Habillées par la célèbre maison de haute couture française Dior, Aya Nakamura et ses danseuses ont apporté une touche colorée à la soirée d’ouverture des Jeux olympiques. Le choix des organisateurs des JO sur sa personne est loin d’être fortuit. En effet, à travers sa prestation, la France expose sa diversité et sa multiculturalité aux yeux du monde. Issue de banlieue et chantant essentiellement en argot, sa prestation témoigne de la mixité de ce vieux pays du vieux continent. C’est aussi un appel à l’union de tous les Français dans la diversité.

Malgré les critiques acerbes dont elle a victime durant de longues semaines, la star a enflammé le pont des Arts, lieu emblématique reliant le musée du Louvre à l’Institut de France. En plus d’un medley de ses titres les plus connus tels que ʺPookieʺ et ʺDjadjaʺ, la chanteuse a gratifié le public d’un pan de la célèbre chanson ʺFormidableʺ de l’illustre Charles Aznavour.

Aya Nakamura lors de la cérémonie d’ouverture des JO © AFP – ESA ALEXANDER

Et comme un doigt d’honneur à tous ceux qui l’ont lynchée dans les médias ou à travers les réseaux sociaux, la « reine de France » était accompagnée de soixante (60) musiciens de la Garde républicaine, et de trente-six (36) choristes du chœur de l’armée française. On s’en souviendra encore longtemps de cette rencontre improbable, mais unique entre les époques, les cultures, la tradition et a modernité, au nom de la liberté.
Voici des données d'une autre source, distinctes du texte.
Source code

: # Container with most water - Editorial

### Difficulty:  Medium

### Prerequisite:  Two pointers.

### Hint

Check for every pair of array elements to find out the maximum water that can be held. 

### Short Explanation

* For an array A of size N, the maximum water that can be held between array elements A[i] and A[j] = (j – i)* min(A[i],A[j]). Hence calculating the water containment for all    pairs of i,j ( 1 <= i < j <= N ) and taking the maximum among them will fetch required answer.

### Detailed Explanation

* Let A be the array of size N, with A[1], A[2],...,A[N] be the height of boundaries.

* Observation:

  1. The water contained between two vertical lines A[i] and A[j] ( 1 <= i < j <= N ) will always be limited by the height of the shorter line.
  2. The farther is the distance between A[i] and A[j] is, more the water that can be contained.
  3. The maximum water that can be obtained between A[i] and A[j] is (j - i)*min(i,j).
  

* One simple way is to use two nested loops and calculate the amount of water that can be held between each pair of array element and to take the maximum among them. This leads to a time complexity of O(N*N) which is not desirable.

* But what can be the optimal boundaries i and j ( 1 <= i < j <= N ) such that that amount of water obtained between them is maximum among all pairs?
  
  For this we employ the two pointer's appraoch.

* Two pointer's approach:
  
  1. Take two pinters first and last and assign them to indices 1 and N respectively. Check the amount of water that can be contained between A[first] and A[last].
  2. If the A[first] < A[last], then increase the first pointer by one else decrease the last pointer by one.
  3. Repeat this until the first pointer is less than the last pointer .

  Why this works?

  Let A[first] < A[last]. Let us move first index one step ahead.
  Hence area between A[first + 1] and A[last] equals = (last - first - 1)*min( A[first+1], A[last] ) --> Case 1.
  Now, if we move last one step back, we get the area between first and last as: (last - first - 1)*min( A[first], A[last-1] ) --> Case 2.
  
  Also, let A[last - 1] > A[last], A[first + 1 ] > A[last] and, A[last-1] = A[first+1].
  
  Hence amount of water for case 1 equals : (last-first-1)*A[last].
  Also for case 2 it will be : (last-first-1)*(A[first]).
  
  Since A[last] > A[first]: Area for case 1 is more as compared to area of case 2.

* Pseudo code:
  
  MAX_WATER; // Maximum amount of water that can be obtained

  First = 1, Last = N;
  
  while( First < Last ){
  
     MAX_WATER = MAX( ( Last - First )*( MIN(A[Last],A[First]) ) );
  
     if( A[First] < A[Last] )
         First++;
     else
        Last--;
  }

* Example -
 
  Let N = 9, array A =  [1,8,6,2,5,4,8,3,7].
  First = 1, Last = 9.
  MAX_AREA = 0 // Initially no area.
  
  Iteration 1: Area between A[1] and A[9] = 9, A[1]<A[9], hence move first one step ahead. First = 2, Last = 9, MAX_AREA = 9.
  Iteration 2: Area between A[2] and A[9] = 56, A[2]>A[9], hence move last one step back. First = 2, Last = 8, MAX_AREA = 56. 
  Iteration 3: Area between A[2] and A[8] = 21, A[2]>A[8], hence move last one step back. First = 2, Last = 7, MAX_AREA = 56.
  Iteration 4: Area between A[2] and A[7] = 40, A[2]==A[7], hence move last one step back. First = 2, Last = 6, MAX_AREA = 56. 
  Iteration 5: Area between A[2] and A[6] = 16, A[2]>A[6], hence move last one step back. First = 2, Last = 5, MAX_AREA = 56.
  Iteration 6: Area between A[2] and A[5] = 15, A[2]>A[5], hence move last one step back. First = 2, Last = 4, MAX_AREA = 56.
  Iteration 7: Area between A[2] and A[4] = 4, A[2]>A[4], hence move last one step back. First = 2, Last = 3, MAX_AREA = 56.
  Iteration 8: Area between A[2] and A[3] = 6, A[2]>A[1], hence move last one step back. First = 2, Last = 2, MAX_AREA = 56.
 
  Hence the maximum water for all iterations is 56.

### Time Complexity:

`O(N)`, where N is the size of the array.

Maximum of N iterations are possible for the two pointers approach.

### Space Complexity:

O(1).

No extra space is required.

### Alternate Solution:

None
Axelle Saint-Cirel, la Marianne Guadeloupéenne des JO de Paris 2024

Très peu connue du public jusqu’à sa prestation iconique livrée au cours de la cérémonie d’ouverture des Jeux olympiques de Paris 2024, la jeune femme de 29 ans a mis tous les Français et le public international dans sa poche. Les éloges à son endroit n’en finissent plus depuis son interprétation magistrale de la marseillaise sous le ciel pluvieux de Paris.

Dans sa tenue imaginée par Maria Grazia Chiuri (encore une femme mise à l’honneur pour ces JO), directrice artistique de la maison Dior, la mezzo-soprano à la touffe crépue, vêtue d’une sublime robe à l’image du drapeau français, a entonné l’hymne national depuis le toit du Grand Palais. Sa prestation fut incontestablement l’un des moments forts de la cérémonie d’ouverture des Jeux olympiques. De sa voix envoutante, Axelle et la soixantaine de choristes féminines qui l’accompagnaient, ont su parfaitement fédérer et unir la France autour de ses couleurs bleue, blanc et rouge. Un pur bonheur pour les yeux, et un véritable régal pour l’ouïe !

Céline Dion, la reine des Jeux olympiques de Paris 2024

Quelle résurrection pour l’une des chanteuses les plus célèbres de son époque ! Après Atlanta 1996, la chanteuse canadienne a encore illuminé la soirée d’ouverture des Jeux olympiques avec sa voix gracieuse.

Céline Dion interprétant l’hymne à l’amour sur la Tour Eiffel © AFP POOL / OLYMPIC BROADCASTING SERVICES

Souffrant de la maladie de la personne raide l’ayant obligée à s’éloigner des concerts et tournées durant plusieurs années, la star renait de ses cendres pour les Jeux olympiques de Paris. Pour l’occasion, Dior l’a magnifiquement sublimée. Vêtue d’une création brodée de milliers de paillettes et composée de plus de 500 mètres de franges, Céline Dion a offert au monde entier une interprétation brillantissime de l’hymne à l’amour de la très adulée et regrettée Edith Piaf. L’émotion et toute la grâce dans sa voix ont arraché des larmes à plus d’un.

De ces Jeux qui sont déjà inscrits dans l’histoire, on retiendra que les femmes ont brillé. Elles étaient sur tous les fronts. Le « Bonjour, bienvenue à Paris » de l’immense Lady Gaga avait déjà annoncé les couleurs de cette cérémonie d’ouverture des Jeux olympiques qui a fait la part belle aux femmes. C’est une belle victoire, une reconnaissance du talent de toutes ces femmes, qu’elles soient musiciennes ou athlètes. Espérons également que Los Angeles 2028 soit des JO de la parité.